━━ Data supplied ━━

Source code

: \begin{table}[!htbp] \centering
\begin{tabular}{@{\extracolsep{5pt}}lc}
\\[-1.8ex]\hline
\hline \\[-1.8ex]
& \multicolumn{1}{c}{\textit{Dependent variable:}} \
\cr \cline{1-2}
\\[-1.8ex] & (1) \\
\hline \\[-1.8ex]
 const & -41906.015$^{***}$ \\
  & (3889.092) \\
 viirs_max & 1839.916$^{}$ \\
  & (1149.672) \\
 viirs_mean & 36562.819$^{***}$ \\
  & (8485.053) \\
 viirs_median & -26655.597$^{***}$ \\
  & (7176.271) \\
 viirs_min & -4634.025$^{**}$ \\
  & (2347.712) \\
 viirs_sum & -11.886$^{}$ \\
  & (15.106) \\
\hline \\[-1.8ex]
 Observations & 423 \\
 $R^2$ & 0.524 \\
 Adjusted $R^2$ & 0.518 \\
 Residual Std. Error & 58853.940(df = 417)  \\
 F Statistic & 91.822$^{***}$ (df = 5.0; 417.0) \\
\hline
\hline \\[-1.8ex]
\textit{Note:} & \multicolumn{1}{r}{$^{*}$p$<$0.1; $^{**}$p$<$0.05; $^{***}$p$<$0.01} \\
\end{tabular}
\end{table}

━━━
━━ Data supplied ━━

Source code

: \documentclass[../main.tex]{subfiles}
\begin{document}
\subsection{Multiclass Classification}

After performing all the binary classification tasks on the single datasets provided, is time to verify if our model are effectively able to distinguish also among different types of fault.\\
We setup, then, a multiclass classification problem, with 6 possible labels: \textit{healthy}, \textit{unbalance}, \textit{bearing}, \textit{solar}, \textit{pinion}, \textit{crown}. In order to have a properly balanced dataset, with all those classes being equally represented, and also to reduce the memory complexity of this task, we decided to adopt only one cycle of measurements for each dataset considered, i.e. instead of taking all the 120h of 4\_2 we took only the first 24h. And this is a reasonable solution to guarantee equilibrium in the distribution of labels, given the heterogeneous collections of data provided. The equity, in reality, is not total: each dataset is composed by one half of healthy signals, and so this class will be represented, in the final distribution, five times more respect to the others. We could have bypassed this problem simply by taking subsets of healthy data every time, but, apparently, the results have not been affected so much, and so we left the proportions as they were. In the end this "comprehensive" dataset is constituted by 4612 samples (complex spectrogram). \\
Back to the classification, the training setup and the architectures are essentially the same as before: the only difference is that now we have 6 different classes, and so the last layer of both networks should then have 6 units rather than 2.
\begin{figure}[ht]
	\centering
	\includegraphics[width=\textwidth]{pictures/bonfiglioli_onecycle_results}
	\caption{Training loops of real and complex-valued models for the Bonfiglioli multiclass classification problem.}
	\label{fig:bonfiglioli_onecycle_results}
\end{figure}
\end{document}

━━━

Exercise description: Every line containing the string "table" should be pulled from the listing and copied.

Exercise output:
: \begin{table}[!htbp] \centering
\end{table}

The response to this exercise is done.